かつての「就職氷河期」から脱却したとはいえ、大手企業に入りやすくなったかというと、決してそういうわけではない、いまの就職戦線。あたかも自由競争であるかのような就活だが、確実に学歴差別・性差別は存在しており、中堅以下の大学生はそれなりの就職先を目指すほかないのだ。
この状況について、評論家で人材コンサルタントの常見陽平氏は著書『「就活」と日本社会──平等幻想を超えて』(NHK出版)のなかで、日本の就活の不平等性について指摘したうえで、学生たちに対してその対応をこう説いている。
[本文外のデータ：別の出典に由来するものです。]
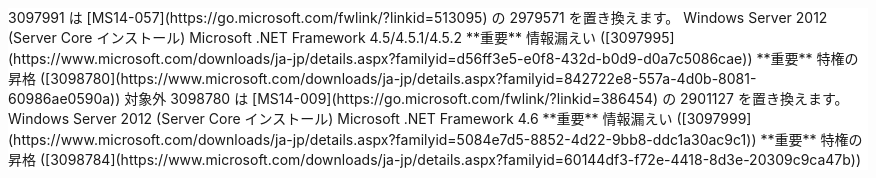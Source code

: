 </td>
<td style="border:1px solid black;">
3097991 は [MS14-057](https://go.microsoft.com/fwlink/?linkid=513095) の 2979571 を置き換えます。

</td>
</tr>
<tr>
<td style="border:1px solid black;">
Windows Server 2012 (Server Core インストール)

</td>
<td style="border:1px solid black;">
Microsoft .NET Framework 4.5/4.5.1/4.5.2

</td>
<td style="border:1px solid black;">
**重要**  
情報漏えい  
([3097995](https://www.microsoft.com/downloads/ja-jp/details.aspx?familyid=d56ff3e5-e0f8-432d-b0d9-d0a7c5086cae))

</td>
<td style="border:1px solid black;">
**重要**  
特権の昇格  
([3098780](https://www.microsoft.com/downloads/ja-jp/details.aspx?familyid=842722e8-557a-4d0b-8081-60986ae0590a))

</td>
<td style="border:1px solid black;">
対象外

</td>
<td style="border:1px solid black;">
3098780 は [MS14-009](https://go.microsoft.com/fwlink/?linkid=386454) の 2901127 を置き換えます。

</td>
</tr>
<tr>
<td style="border:1px solid black;">
Windows Server 2012 (Server Core インストール)

</td>
<td style="border:1px solid black;">
Microsoft .NET Framework 4.6

</td>
<td style="border:1px solid black;">
**重要**  
情報漏えい  
([3097999](https://www.microsoft.com/downloads/ja-jp/details.aspx?familyid=5084e7d5-8852-4d22-9bb8-ddc1a30ac9c1))

</td>
<td style="border:1px solid black;">
**重要**  
特権の昇格  
([3098784](https://www.microsoft.com/downloads/ja-jp/details.aspx?familyid=60144df3-f72e-4418-8d3e-20309c9ca47b))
「いま、日本の就活を見直すうえで、問い直すべきは、就活は平等になり得ないという視点である。このことを再確認したほうが、若者は就活の構造的、摩擦的な問題をむしろ軽減できるのではないだろうか。これが、筆者の暴論のような正論である」
“学歴差別”や“性差別”は学生にとってチャレンジの機会さえ奪われる理不尽な人権侵害であることはもちろんだが、企業にとっても型にはまった人材しか採用できない状態が続き、業績発展が阻害される大きな障害になりかねない。
そういう意味では、この就職差別は到底、承服できるものではないが、しかし、常見氏が言うように、そういった現実がある以上、学生はこの格差社会を真正面から受けとめて、会社の規模や企業名、ブランドイメージにこだわったムダな就活をキッパリとあきらめたほうがいいのかもしれない。その時間を友好活用して学生生活を充実させ、小さくても将来性のある企業や新しい働き方を探す。10年先、20年先を考えれば、そのほうが、ずっと新しい未来が開けるかもしれない。